When mitochondria become impaired, a mitochondrial protease called OMA1 cleaves a signaling protein known as DELE1, which then activates a kinase called HRI. This pathway triggers the Integrated Stress Response (ISR), a central signaling system that allows cells to rapidly adjust protein synthesis and metabolism.


The ISR works by phosphorylating a translation factor called eIF2α, which temporarily reduces global protein synthesis while selectively activating stress-adaptation genes such as ATF4.


In essence, the ISR acts like a resource manager for the cell:

  • slow down energy-intensive processes

  • prioritize repair and stress adaptation

  • attempt to restore metabolic balance.


The ER Stress Response: Another Layer of Protection


When protein folding itself becomes compromised, the ER activates a parallel system known as the Unfolded Protein Response (UPR).


One branch of the UPR involves the sensor PERK, which also feeds into the Integrated Stress Response. PERK phosphorylates eIF2α, producing the same translational slowdown seen during mitochondrial stress.


This convergence is important because it means different cellular problems—energy shortage or protein misfolding—activate the same protective program.

In other words:


Bioenergetic stress and proteostasis stress share a common emergency signaling pathway.


How Stress Signals Remodel Mitochondria


Interestingly, the ISR and UPR do more than simply pause protein production. They also attempt to restore mitochondrial function.


The review describes several adaptive responses triggered by PERK-ISR signaling:

  • assembly of mitochondrial respiratory chain supercomplexes

  • mitochondrial hyperfusion

  • remodeling of mitochondrial cristae

  • increased oxidative phosphorylation capacity.


These changes aim to increase cellular energy output, allowing the cell to recover from stress.


A Possible Hierarchy of Stress Responses


Although traditionally ER stress has been viewed as the starting point of the unfolded protein response, emerging evidence suggests a broader perspective.


Mitochondrial dysfunction can directly activate the ISR before overt ER stress develops.
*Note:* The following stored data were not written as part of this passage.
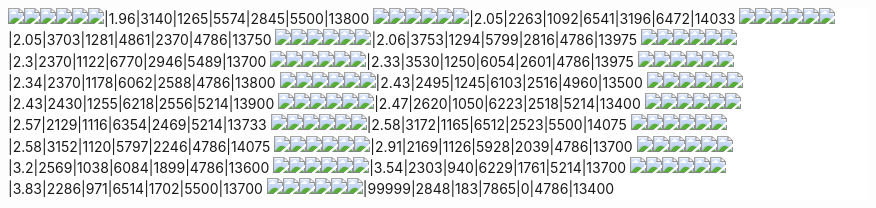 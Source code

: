 ![](/item/3748.png)![](/item/8001.png)![](/item/3033.png)![](/item/6675.png)![](/item/1001.png)![](/item/1038.png)|1.96|3140|1265|5574|2845|5500|13800
![](/item/8001.png)![](/item/3091.png)![](/item/3078.png)![](/item/3161.png)![](/item/1001.png)![](/item/1038.png)|2.05|2263|1092|6541|3196|6472|14033
![](/item/6333.png)![](/item/6694.png)![](/item/3142.png)![](/item/8001.png)![](/item/1038.png)![](/item/1036.png)|2.05|3703|1281|4861|2370|4786|13750
![](/item/3026.png)![](/item/8001.png)![](/item/6694.png)![](/item/3142.png)![](/item/1038.png)![](/item/1037.png)|2.06|3753|1294|5799|2816|4786|13975
![](/item/3026.png)![](/item/3091.png)![](/item/8001.png)![](/item/3074.png)![](/item/1001.png)![](/item/1038.png)|2.3|2370|1122|6770|2946|5489|13700
![](/item/3026.png)![](/item/8001.png)![](/item/3072.png)![](/item/3142.png)![](/item/1038.png)![](/item/1037.png)|2.33|3530|1250|6054|2601|4786|13975
![](/item/3026.png)![](/item/3153.png)![](/item/8001.png)![](/item/3074.png)![](/item/1001.png)![](/item/1038.png)|2.34|2370|1178|6062|2588|4786|13800
![](/item/3026.png)![](/item/3153.png)![](/item/8001.png)![](/item/6692.png)![](/item/1001.png)![](/item/1038.png)|2.43|2495|1245|6103|2516|4960|13500
![](/item/6671.png)![](/item/3161.png)![](/item/3026.png)![](/item/8001.png)![](/item/1001.png)![](/item/1038.png)|2.43|2430|1255|6218|2556|5214|13900
![](/item/6631.png)![](/item/8001.png)![](/item/3026.png)![](/item/6676.png)![](/item/1001.png)![](/item/1038.png)|2.47|2620|1050|6223|2518|5214|13400
![](/item/3026.png)![](/item/3153.png)![](/item/8001.png)![](/item/3078.png)![](/item/1001.png)![](/item/1038.png)|2.57|2129|1116|6354|2469|5214|13733
![](/item/3748.png)![](/item/8001.png)![](/item/3026.png)![](/item/3142.png)![](/item/1038.png)![](/item/1037.png)|2.58|3172|1165|6512|2523|5500|14075
![](/item/3026.png)![](/item/8001.png)![](/item/6333.png)![](/item/3142.png)![](/item/1038.png)![](/item/1037.png)|2.58|3152|1120|5797|2246|4786|14075
![](/item/3026.png)![](/item/3153.png)![](/item/8001.png)![](/item/6333.png)![](/item/1001.png)![](/item/1038.png)|2.91|2169|1126|5928|2039|4786|13700
![](/item/3026.png)![](/item/8001.png)![](/item/3072.png)![](/item/6333.png)![](/item/1001.png)![](/item/1038.png)|3.2|2569|1038|6084|1899|4786|13600
![](/item/3026.png)![](/item/8001.png)![](/item/6333.png)![](/item/6631.png)![](/item/1001.png)![](/item/1038.png)|3.54|2303|940|6229|1761|5214|13700
![](/item/3748.png)![](/item/8001.png)![](/item/3026.png)![](/item/6333.png)![](/item/1001.png)![](/item/1038.png)|3.83|2286|971|6514|1702|5500|13700
![](/item/3026.png)![](/item/8001.png)![](/item/3072.png)![](/item/6691.png)![](/item/1001.png)![](/item/1038.png)|99999|2848|183|7865|0|4786|13400







































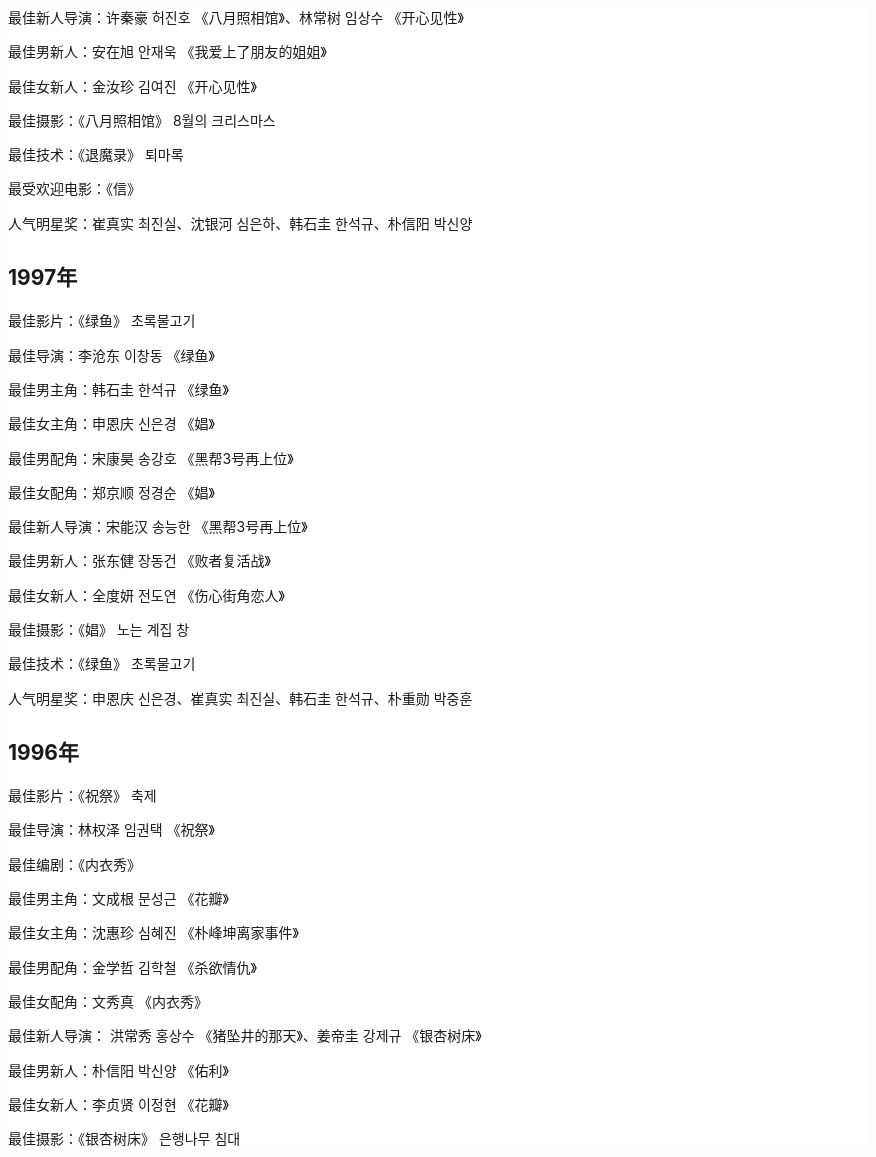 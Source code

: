 最佳新人导演：许秦豪 허진호 《八月照相馆》、林常树 임상수 《开心见性》

最佳男新人：安在旭 안재욱 《我爱上了朋友的姐姐》

最佳女新人：金汝珍 김여진 《开心见性》

最佳摄影：《八月照相馆》 8월의 크리스마스

最佳技术：《退魔录》 퇴마록

最受欢迎电影：《信》

人气明星奖：崔真实 최진실、沈银河 심은하、韩石圭 한석규、朴信阳 박신양

## 1997年

最佳影片：《绿鱼》 초록물고기

最佳导演：李沧东 이창동 《绿鱼》

最佳男主角：韩石圭 한석규 《绿鱼》

最佳女主角：申恩庆 신은경 《娼》

最佳男配角：宋康昊 송강호 《黑帮3号再上位》

最佳女配角：郑京顺 정경순 《娼》

最佳新人导演：宋能汉 송능한 《黑帮3号再上位》

最佳男新人：张东健 장동건 《败者复活战》

最佳女新人：全度妍 전도연 《伤心街角恋人》

最佳摄影：《娼》 노는 계집 창

最佳技术：《绿鱼》 초록물고기

人气明星奖：申恩庆 신은경、崔真实 최진실、韩石圭 한석규、朴重勋 박중훈

## 1996年

最佳影片：《祝祭》 축제

最佳导演：林权泽 임권택 《祝祭》

最佳编剧：《内衣秀》

最佳男主角：文成根 문성근 《花瓣》

最佳女主角：沈惠珍 심혜진 《朴峰坤离家事件》

最佳男配角：金学哲 김학철 《杀欲情仇》

最佳女配角：文秀真 《内衣秀》

最佳新人导演： 洪常秀 홍상수 《猪坠井的那天》、姜帝圭 강제규 《银杏树床》

最佳男新人：朴信阳 박신양 《佑利》

最佳女新人：李贞贤 이정현 《花瓣》

最佳摄影：《银杏树床》 은행나무 침대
When energy supply becomes insufficient:

  1. Mitochondrial stress activates ISR

  2. Protein synthesis slows

  3. Cellular energy is conserved

  4. Mitochondrial repair and adaptation are attempted

  5. If energy deficits persist, ER proteostasis begins to fail

  6. UPR activation intensifies the stress response


This sequence suggests that energy limitation may precede and contribute to proteostasis failure, rather than always occurring as a downstream consequence.


Connecting These Mechanisms to Exposure-Related Malnutrition (ERM)
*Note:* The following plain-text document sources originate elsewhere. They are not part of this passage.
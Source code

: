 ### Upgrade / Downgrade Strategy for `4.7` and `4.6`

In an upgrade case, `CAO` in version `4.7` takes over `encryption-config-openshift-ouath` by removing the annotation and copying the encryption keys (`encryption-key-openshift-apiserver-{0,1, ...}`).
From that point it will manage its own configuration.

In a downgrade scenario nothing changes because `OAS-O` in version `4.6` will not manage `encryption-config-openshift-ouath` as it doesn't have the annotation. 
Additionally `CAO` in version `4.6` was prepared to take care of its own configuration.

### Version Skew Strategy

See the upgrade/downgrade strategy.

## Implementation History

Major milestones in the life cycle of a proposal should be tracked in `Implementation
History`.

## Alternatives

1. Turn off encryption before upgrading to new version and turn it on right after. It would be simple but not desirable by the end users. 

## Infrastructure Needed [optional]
These findings fit closely with the concept of Exposure-Related Malnutrition (ERM), a framework proposing that chronic environmental and metabolic stress can gradually constrain mitochondrial bioenergetic capacity.


Within this perspective:

  • Mitochondrial throughput limitation creates bioenergetic stress

  • ISR activation reduces protein synthesis and reallocates resources

  • UPR signaling attempts to maintain ER proteostasis

  • ER-mitochondria communication adjusts metabolism to restore balance.


When these compensatory mechanisms succeed, cells recover. But when stress persists, and energy production remains constrained, the system can transition from adaptation to chronic dysfunction, contributing to aging and disease.


A Cellular Economy


The emerging picture is that cells operate much like an economic system.

Energy is the currency.


When resources become scarce, the cell must decide:

  • which activities to slow down

  • which systems to protect

  • and how to rebuild its energy supply.
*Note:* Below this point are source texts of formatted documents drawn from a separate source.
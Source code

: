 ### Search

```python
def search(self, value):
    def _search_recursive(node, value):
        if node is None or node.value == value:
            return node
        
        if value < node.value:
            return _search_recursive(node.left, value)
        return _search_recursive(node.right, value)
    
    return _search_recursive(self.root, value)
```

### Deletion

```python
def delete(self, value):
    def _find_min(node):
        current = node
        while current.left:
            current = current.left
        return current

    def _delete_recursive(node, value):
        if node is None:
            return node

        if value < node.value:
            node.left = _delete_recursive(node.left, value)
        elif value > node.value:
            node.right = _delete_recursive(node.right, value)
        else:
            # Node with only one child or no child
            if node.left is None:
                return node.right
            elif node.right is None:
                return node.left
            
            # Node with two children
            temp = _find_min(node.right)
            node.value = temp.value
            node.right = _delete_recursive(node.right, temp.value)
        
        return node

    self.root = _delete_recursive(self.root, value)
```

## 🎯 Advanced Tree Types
The integrated stress response and the unfolded protein response function as emergency economic policies, coordinating mitochondrial metabolism and protein homeostasis to keep the cellular system stable.


Understanding how these pathways interact may help explain why chronic metabolic stress contributes to aging, inflammation, and degenerative disease—and why restoring mitochondrial resilience may be a key step toward maintaining long-term cellular health.


Reference

Carreras-Sureda A, Kroemer G, Cárdenas JC, Hetz C. (2022). Balancing energy and protein homeostasis at ER–mitochondria contact sites. Science Signaling, 15(741), eabm7524.